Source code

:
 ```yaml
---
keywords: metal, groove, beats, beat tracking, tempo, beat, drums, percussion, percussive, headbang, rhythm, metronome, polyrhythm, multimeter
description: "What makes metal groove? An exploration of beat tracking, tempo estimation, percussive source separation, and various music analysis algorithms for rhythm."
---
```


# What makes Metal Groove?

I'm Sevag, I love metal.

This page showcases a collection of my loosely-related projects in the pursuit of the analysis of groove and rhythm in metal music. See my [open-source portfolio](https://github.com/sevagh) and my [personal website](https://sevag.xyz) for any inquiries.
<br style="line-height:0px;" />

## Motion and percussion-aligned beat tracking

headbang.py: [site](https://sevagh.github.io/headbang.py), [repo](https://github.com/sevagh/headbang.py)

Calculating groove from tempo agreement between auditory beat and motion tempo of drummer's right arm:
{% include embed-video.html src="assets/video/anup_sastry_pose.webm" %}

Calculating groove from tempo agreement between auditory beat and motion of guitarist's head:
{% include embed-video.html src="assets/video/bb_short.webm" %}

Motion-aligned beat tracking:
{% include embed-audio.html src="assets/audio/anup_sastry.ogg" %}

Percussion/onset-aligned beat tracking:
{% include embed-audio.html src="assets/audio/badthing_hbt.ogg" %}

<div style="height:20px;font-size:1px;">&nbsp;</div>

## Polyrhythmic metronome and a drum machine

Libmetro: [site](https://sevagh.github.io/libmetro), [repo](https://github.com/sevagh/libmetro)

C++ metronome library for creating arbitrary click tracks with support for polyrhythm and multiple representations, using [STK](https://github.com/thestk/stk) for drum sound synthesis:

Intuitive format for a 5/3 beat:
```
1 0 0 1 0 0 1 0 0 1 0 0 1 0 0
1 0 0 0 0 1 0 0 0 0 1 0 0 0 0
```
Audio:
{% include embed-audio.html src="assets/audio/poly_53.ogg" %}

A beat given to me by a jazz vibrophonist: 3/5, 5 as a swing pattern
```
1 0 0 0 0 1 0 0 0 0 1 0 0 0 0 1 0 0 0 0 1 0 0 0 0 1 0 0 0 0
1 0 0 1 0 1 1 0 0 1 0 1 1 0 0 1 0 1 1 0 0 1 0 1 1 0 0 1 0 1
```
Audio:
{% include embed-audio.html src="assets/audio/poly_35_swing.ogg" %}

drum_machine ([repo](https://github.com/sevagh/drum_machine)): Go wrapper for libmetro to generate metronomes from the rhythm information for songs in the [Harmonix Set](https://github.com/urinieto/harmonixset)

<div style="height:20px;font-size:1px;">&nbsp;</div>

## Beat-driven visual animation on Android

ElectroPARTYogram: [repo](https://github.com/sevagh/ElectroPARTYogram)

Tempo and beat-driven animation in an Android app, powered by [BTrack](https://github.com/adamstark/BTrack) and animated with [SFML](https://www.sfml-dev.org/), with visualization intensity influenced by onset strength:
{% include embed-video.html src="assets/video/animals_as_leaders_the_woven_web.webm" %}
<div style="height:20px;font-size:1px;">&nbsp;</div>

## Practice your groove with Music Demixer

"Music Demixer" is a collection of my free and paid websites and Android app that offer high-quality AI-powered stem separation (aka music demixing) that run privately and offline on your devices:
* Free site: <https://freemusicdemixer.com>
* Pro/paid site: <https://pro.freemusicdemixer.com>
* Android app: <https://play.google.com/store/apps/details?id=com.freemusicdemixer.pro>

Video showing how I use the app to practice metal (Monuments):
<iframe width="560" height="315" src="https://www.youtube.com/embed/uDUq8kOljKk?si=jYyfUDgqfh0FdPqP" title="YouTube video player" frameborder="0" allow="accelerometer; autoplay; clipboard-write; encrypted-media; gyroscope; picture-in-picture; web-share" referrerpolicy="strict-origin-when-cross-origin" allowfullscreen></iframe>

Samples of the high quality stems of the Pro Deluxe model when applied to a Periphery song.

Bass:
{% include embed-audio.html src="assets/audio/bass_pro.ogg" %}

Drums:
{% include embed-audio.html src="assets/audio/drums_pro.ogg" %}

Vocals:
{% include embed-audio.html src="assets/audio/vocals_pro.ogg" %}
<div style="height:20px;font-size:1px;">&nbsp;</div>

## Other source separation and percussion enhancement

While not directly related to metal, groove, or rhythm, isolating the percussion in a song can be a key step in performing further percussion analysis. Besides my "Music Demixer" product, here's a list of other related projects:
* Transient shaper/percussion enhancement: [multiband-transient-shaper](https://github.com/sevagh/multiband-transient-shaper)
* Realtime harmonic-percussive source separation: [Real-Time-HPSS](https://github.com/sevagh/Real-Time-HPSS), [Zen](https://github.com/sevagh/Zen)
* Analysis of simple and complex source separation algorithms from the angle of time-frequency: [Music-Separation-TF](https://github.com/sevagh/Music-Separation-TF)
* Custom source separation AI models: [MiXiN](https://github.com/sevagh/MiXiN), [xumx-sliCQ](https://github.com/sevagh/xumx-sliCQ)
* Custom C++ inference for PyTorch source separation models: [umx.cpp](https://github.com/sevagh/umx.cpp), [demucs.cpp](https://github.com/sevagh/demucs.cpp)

===============

Task description: All of the material above is to be repeated exactly.

Response for this exercise:
Source code

:
 ```yaml
---
keywords: metal, groove, beats, beat tracking, tempo, beat, drums, percussion, percussive, headbang, rhythm, metronome, polyrhythm, multimeter
description: "What makes metal groove? An exploration of beat tracking, tempo estimation, percussive source separation, and various music analysis algorithms for rhythm."
---
```


# What makes Metal Groove?

I'm Sevag, I love metal.

This page showcases a collection of my loosely-related projects in the pursuit of the analysis of groove and rhythm in metal music. See my [open-source portfolio](https://github.com/sevagh) and my [personal website](https://sevag.xyz) for any inquiries.
<br style="line-height:0px;" />

## Motion and percussion-aligned beat tracking

headbang.py: [site](https://sevagh.github.io/headbang.py), [repo](https://github.com/sevagh/headbang.py)

Calculating groove from tempo agreement between auditory beat and motion tempo of drummer's right arm:
{% include embed-video.html src="assets/video/anup_sastry_pose.webm" %}

Calculating groove from tempo agreement between auditory beat and motion of guitarist's head:
{% include embed-video.html src="assets/video/bb_short.webm" %}

Motion-aligned beat tracking:
{% include embed-audio.html src="assets/audio/anup_sastry.ogg" %}

Percussion/onset-aligned beat tracking:
{% include embed-audio.html src="assets/audio/badthing_hbt.ogg" %}

<div style="height:20px;font-size:1px;">&nbsp;</div>

## Polyrhythmic metronome and a drum machine

Libmetro: [site](https://sevagh.github.io/libmetro), [repo](https://github.com/sevagh/libmetro)

C++ metronome library for creating arbitrary click tracks with support for polyrhythm and multiple representations, using [STK](https://github.com/thestk/stk) for drum sound synthesis:

Intuitive format for a 5/3 beat:
```
1 0 0 1 0 0 1 0 0 1 0 0 1 0 0
1 0 0 0 0 1 0 0 0 0 1 0 0 0 0
```
Audio:
{% include embed-audio.html src="assets/audio/poly_53.ogg" %}

A beat given to me by a jazz vibrophonist: 3/5, 5 as a swing pattern
```
1 0 0 0 0 1 0 0 0 0 1 0 0 0 0 1 0 0 0 0 1 0 0 0 0 1 0 0 0 0
1 0 0 1 0 1 1 0 0 1 0 1 1 0 0 1 0 1 1 0 0 1 0 1 1 0 0 1 0 1
```
Audio:
{% include embed-audio.html src="assets/audio/poly_35_swing.ogg" %}

drum_machine ([repo](https://github.com/sevagh/drum_machine)): Go wrapper for libmetro to generate metronomes from the rhythm information for songs in the [Harmonix Set](https://github.com/urinieto/harmonixset)

<div style="height:20px;font-size:1px;">&nbsp;</div>

## Beat-driven visual animation on Android

ElectroPARTYogram: [repo](https://github.com/sevagh/ElectroPARTYogram)

Tempo and beat-driven animation in an Android app, powered by [BTrack](https://github.com/adamstark/BTrack) and animated with [SFML](https://www.sfml-dev.org/), with visualization intensity influenced by onset strength:
{% include embed-video.html src="assets/video/animals_as_leaders_the_woven_web.webm" %}
<div style="height:20px;font-size:1px;">&nbsp;</div>

## Practice your groove with Music Demixer

"Music Demixer" is a collection of my free and paid websites and Android app that offer high-quality AI-powered stem separation (aka music demixing) that run privately and offline on your devices:
* Free site: <https://freemusicdemixer.com>
* Pro/paid site: <https://pro.freemusicdemixer.com>
* Android app: <https://play.google.com/store/apps/details?id=com.freemusicdemixer.pro>

Video showing how I use the app to practice metal (Monuments):
<iframe width="560" height="315" src="https://www.youtube.com/embed/uDUq8kOljKk?si=jYyfUDgqfh0FdPqP" title="YouTube video player" frameborder="0" allow="accelerometer; autoplay; clipboard-write; encrypted-media; gyroscope; picture-in-picture; web-share" referrerpolicy="strict-origin-when-cross-origin" allowfullscreen></iframe>

Samples of the high quality stems of the Pro Deluxe model when applied to a Periphery song.

Bass:
{% include embed-audio.html src="assets/audio/bass_pro.ogg" %}

Drums:
{% include embed-audio.html src="assets/audio/drums_pro.ogg" %}

Vocals:
{% include embed-audio.html src="assets/audio/vocals_pro.ogg" %}
<div style="height:20px;font-size:1px;">&nbsp;</div>

## Other source separation and percussion enhancement

While not directly related to metal, groove, or rhythm, isolating the percussion in a song can be a key step in performing further percussion analysis. Besides my "Music Demixer" product, here's a list of other related projects:
* Transient shaper/percussion enhancement: [multiband-transient-shaper](https://github.com/sevagh/multiband-transient-shaper)
* Realtime harmonic-percussive source separation: [Real-Time-HPSS](https://github.com/sevagh/Real-Time-HPSS), [Zen](https://github.com/sevagh/Zen)
* Analysis of simple and complex source separation algorithms from the angle of time-frequency: [Music-Separation-TF](https://github.com/sevagh/Music-Separation-TF)
* Custom source separation AI models: [MiXiN](https://github.com/sevagh/MiXiN), [xumx-sliCQ](https://github.com/sevagh/xumx-sliCQ)
* Custom C++ inference for PyTorch source separation models: [umx.cpp](https://github.com/sevagh/umx.cpp), [demucs.cpp](https://github.com/sevagh/demucs.cpp)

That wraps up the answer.